Calgary

Parents say they were misled by CBE over Mandarin junior high program

Parents of students in the Calgary Board of Education Mandarin bilingual program in Calgary's deep south want the CBE to think again about not providing a junior high program next year.

They say decision to end the program at Grade 6 means students now face prospect of long bus rides

Darlene Casten says parents were shocked after receiving a letter telling them plans for a Mandarin bilingual junior high in the south of the city weren't going to happen. (Dan McGarvey/CBC)

Parents of students in the Calgary Board of Education Mandarin bilingual program in the city's deep south want the board to think again about not providing a junior high program next year.

Darlene Casten has two children in Grades 1 and 4 in the program and says she's worried about its future.

She says parents were told by the CBE this fall that children will have to travel to a school in the north of the city next year if they want to continue Mandarin beyond Grade 6.

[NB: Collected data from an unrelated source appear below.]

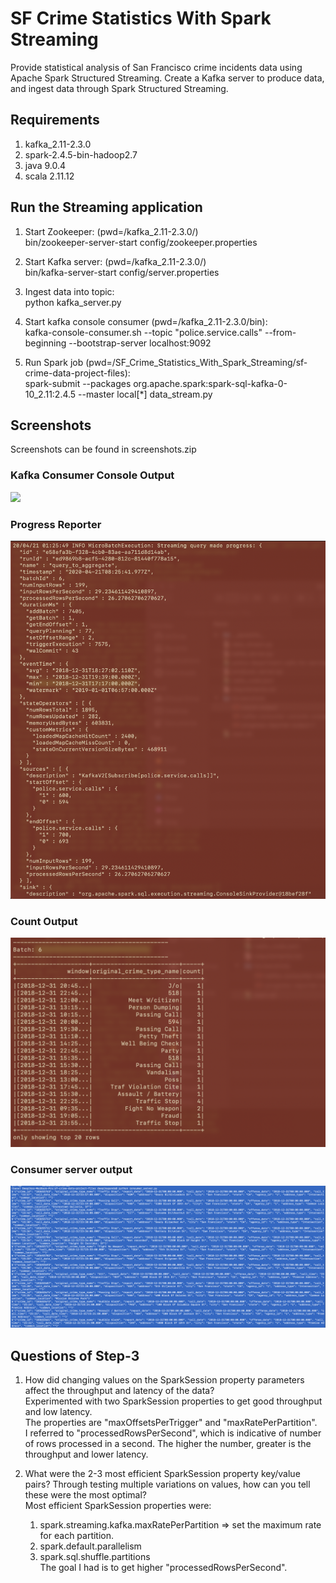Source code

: # SF Crime Statistics With Spark Streaming
Provide statistical analysis of San Francisco crime incidents data using Apache Spark Structured Streaming. Create a Kafka server to produce data, and ingest data through Spark Structured Streaming.

## Requirements
1. kafka_2.11-2.3.0
2. spark-2.4.5-bin-hadoop2.7
3. java 9.0.4
4. scala 2.11.12

## Run the Streaming application

1. Start Zookeeper: (pwd=<path-to-kafka>/kafka_2.11-2.3.0/)<br>
   bin/zookeeper-server-start config/zookeeper.properties

2. Start Kafka server: (pwd=<path-to-kafka>/kafka_2.11-2.3.0/)<br>
   bin/kafka-server-start config/server.properties

3. Ingest data into topic:<br>
   python kafka_server.py

4. Start kafka console consumer (pwd=<path-to-kafka>/kafka_2.11-2.3.0/bin):<br>
   kafka-console-consumer.sh --topic "police.service.calls" --from-beginning --bootstrap-server localhost:9092

5. Run Spark job (pwd=<path-to-project>/SF_Crime_Statistics_With_Spark_Streaming/sf-crime-data-project-files):<br>
   spark-submit --packages org.apache.spark:spark-sql-kafka-0-10_2.11:2.4.5 --master local[*] data_stream.py

## Screenshots 
Screenshots can be found in screenshots.zip

### Kafka Consumer Console Output

![](screenshots/kafka-consumer-console-output.png)

### Progress Reporter

![](screenshots/progress-reporter-output-batch-6.png)

### Count Output

![](screenshots/count-output-batch-6.png)

### Consumer server output

![](screenshots/consumer-server-output.png)

## Questions of Step-3

1. How did changing values on the SparkSession property parameters affect the throughput and latency of the data?<br>
   Experimented with two SparkSession properties to get good throughput and low latency. <br>The properties are "maxOffsetsPerTrigger" and "maxRatePerPartition". <br>I referred to "processedRowsPerSecond", which is indicative of number of rows processed in a second. The higher the number, greater is the throughput and lower latency.
   
2. What were the 2-3 most efficient SparkSession property key/value pairs? Through testing multiple variations on values, how can you tell these were the most optimal?<br>
   Most efficient SparkSession properties were:
   1. spark.streaming.kafka.maxRatePerPartition => set the maximum rate for each partition.
   2. spark.default.parallelism
   3. spark.sql.shuffle.partitions <br>
   The goal I had is to get higher "processedRowsPerSecond".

"That bus ride would be an hour to an hour-and-a-half each way," said Casten. "We had no idea that this was coming."

"We did a Facebook poll and 90% of parents said they wouldn't bus their kids there. But the greater concern is that parents who have kids in lower grades will start dropping out because they don't see it as a viable program anymore when their kids can't go all the way to Grade 9," said Casten. 

Han Phung moved to the south from the northwest so his kids could attend the program. Now he's facing having to move back to the north.

"If this gets cancelled then essentially what I did was for nothing. It's almost wrong that we were promised this," said Phung.

Parents say the CBE hasn't informed or engaged them in the process. (Dan McGarvey/CBC)

The CBE says right now it has the space for a junior high program but not the teachers or student numbers it needs to be viable and that it didn't promise parents a program.

"I'd say a promise is a pretty strong word," said CBE's area five director Sydney Smith.

"We have been indicating that there will be an opportunity for them to continue their programing and it would have been our preference to have done it closer to home for them and I'm sure you realize the difficulty in starting a program in a school with only seven students in a class," Smith said.

She says the board will carry out an expression of interest early in 2017 and if they have sustainable numbers in those grade levels, then it will open a program next fall.